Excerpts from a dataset
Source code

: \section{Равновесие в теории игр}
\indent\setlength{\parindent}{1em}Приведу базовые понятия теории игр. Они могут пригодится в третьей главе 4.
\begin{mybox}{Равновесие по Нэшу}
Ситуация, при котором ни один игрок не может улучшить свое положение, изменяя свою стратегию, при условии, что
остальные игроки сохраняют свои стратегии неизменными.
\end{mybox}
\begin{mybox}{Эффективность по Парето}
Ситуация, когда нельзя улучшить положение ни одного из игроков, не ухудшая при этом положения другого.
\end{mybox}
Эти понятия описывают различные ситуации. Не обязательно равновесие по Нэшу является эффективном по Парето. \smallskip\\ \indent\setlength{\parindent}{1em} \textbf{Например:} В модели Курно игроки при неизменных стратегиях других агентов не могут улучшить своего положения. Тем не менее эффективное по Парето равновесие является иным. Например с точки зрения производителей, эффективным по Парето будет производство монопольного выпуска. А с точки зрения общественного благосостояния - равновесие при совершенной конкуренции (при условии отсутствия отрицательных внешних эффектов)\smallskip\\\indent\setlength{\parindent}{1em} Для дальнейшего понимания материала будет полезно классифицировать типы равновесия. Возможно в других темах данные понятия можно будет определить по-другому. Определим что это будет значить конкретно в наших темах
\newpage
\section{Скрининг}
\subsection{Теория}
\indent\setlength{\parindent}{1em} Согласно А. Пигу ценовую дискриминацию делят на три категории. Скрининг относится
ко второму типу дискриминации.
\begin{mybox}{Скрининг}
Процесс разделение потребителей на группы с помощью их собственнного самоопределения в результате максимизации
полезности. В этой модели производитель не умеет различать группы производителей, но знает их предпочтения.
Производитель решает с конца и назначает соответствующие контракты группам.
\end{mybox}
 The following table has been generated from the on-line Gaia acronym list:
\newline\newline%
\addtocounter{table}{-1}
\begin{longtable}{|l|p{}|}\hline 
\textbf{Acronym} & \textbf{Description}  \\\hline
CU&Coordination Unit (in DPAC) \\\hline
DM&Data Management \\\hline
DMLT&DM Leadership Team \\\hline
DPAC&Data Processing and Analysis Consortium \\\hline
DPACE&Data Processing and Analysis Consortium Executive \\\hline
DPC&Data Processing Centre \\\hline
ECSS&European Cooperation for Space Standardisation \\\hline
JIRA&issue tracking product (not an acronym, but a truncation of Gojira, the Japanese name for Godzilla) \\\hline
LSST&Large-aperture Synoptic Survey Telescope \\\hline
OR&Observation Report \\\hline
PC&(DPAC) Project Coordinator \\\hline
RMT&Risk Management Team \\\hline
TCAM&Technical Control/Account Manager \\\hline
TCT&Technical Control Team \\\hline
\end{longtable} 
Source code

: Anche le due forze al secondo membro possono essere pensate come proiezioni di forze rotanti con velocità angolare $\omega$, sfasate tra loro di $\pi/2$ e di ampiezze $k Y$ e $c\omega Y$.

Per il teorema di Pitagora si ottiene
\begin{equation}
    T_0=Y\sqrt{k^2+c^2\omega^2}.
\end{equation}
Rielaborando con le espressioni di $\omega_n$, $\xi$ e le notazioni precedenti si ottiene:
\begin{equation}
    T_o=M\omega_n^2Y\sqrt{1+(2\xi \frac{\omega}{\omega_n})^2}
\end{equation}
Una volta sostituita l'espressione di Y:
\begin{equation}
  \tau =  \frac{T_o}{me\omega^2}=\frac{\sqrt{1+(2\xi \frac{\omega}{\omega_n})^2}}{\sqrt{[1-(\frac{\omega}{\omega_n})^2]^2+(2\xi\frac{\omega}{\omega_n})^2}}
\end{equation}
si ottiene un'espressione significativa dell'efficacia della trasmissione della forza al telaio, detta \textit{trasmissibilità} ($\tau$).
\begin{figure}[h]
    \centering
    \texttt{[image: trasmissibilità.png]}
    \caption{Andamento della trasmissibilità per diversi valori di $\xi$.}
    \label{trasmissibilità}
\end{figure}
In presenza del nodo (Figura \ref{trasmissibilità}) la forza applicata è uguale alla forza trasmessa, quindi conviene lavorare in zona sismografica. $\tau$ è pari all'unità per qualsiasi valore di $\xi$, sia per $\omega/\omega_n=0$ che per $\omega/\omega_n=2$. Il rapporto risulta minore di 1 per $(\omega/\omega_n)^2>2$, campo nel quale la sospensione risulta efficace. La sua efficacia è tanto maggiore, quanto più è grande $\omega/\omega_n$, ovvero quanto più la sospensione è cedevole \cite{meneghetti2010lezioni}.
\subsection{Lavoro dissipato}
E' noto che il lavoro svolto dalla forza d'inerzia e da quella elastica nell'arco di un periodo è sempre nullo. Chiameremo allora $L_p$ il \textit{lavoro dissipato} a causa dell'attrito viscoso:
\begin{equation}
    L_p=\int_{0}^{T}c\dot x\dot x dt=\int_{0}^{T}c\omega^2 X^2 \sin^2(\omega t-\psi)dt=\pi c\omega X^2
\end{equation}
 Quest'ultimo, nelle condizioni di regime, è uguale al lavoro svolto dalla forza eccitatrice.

• _Prompt_: Output an identical copy of every record above.

• _The completed task_:
Source code

: \section{Равновесие в теории игр}
\indent\setlength{\parindent}{1em}Приведу базовые понятия теории игр. Они могут пригодится в третьей главе 4.
\begin{mybox}{Равновесие по Нэшу}
Ситуация, при котором ни один игрок не может улучшить свое положение, изменяя свою стратегию, при условии, что
остальные игроки сохраняют свои стратегии неизменными.
\end{mybox}
\begin{mybox}{Эффективность по Парето}
Ситуация, когда нельзя улучшить положение ни одного из игроков, не ухудшая при этом положения другого.
\end{mybox}
Эти понятия описывают различные ситуации. Не обязательно равновесие по Нэшу является эффективном по Парето. \smallskip\\ \indent\setlength{\parindent}{1em} \textbf{Например:} В модели Курно игроки при неизменных стратегиях других агентов не могут улучшить своего положения. Тем не менее эффективное по Парето равновесие является иным. Например с точки зрения производителей, эффективным по Парето будет производство монопольного выпуска. А с точки зрения общественного благосостояния - равновесие при совершенной конкуренции (при условии отсутствия отрицательных внешних эффектов)\smallskip\\\indent\setlength{\parindent}{1em} Для дальнейшего понимания материала будет полезно классифицировать типы равновесия. Возможно в других темах данные понятия можно будет определить по-другому. Определим что это будет значить конкретно в наших темах
\newpage
\section{Скрининг}
\subsection{Теория}
\indent\setlength{\parindent}{1em} Согласно А. Пигу ценовую дискриминацию делят на три категории. Скрининг относится
ко второму типу дискриминации.
\begin{mybox}{Скрининг}
Процесс разделение потребителей на группы с помощью их собственнного самоопределения в результате максимизации
полезности. В этой модели производитель не умеет различать группы производителей, но знает их предпочтения.
Производитель решает с конца и назначает соответствующие контракты группам.
\end{mybox}
 The following table has been generated from the on-line Gaia acronym list:
\newline\newline%
\addtocounter{table}{-1}
\begin{longtable}{|l|p{}|}\hline 
\textbf{Acronym} & \textbf{Description}  \\\hline
CU&Coordination Unit (in DPAC) \\\hline
DM&Data Management \\\hline
DMLT&DM Leadership Team \\\hline
DPAC&Data Processing and Analysis Consortium \\\hline
DPACE&Data Processing and Analysis Consortium Executive \\\hline
DPC&Data Processing Centre \\\hline
ECSS&European Cooperation for Space Standardisation \\\hline
JIRA&issue tracking product (not an acronym, but a truncation of Gojira, the Japanese name for Godzilla) \\\hline
LSST&Large-aperture Synoptic Survey Telescope \\\hline
OR&Observation Report \\\hline
PC&(DPAC) Project Coordinator \\\hline
RMT&Risk Management Team \\\hline
TCAM&Technical Control/Account Manager \\\hline
TCT&Technical Control Team \\\hline
\end{longtable} 
Source code

: Anche le due forze al secondo membro possono essere pensate come proiezioni di forze rotanti con velocità angolare $\omega$, sfasate tra loro di $\pi/2$ e di ampiezze $k Y$ e $c\omega Y$.

Per il teorema di Pitagora si ottiene
\begin{equation}
    T_0=Y\sqrt{k^2+c^2\omega^2}.
\end{equation}
Rielaborando con le espressioni di $\omega_n$, $\xi$ e le notazioni precedenti si ottiene:
\begin{equation}
    T_o=M\omega_n^2Y\sqrt{1+(2\xi \frac{\omega}{\omega_n})^2}
\end{equation}
Una volta sostituita l'espressione di Y:
\begin{equation}
  \tau =  \frac{T_o}{me\omega^2}=\frac{\sqrt{1+(2\xi \frac{\omega}{\omega_n})^2}}{\sqrt{[1-(\frac{\omega}{\omega_n})^2]^2+(2\xi\frac{\omega}{\omega_n})^2}}
\end{equation}
si ottiene un'espressione significativa dell'efficacia della trasmissione della forza al telaio, detta \textit{trasmissibilità} ($\tau$).
\begin{figure}[h]
    \centering
    \texttt{[image: trasmissibilità.png]}
    \caption{Andamento della trasmissibilità per diversi valori di $\xi$.}
    \label{trasmissibilità}
\end{figure}
In presenza del nodo (Figura \ref{trasmissibilità}) la forza applicata è uguale alla forza trasmessa, quindi conviene lavorare in zona sismografica. $\tau$ è pari all'unità per qualsiasi valore di $\xi$, sia per $\omega/\omega_n=0$ che per $\omega/\omega_n=2$. Il rapporto risulta minore di 1 per $(\omega/\omega_n)^2>2$, campo nel quale la sospensione risulta efficace. La sua efficacia è tanto maggiore, quanto più è grande $\omega/\omega_n$, ovvero quanto più la sospensione è cedevole \cite{meneghetti2010lezioni}.
\subsection{Lavoro dissipato}
E' noto che il lavoro svolto dalla forza d'inerzia e da quella elastica nell'arco di un periodo è sempre nullo. Chiameremo allora $L_p$ il \textit{lavoro dissipato} a causa dell'attrito viscoso:
\begin{equation}
    L_p=\int_{0}^{T}c\dot x\dot x dt=\int_{0}^{T}c\omega^2 X^2 \sin^2(\omega t-\psi)dt=\pi c\omega X^2
\end{equation}
 Quest'ultimo, nelle condizioni di regime, è uguale al lavoro svolto dalla forza eccitatrice.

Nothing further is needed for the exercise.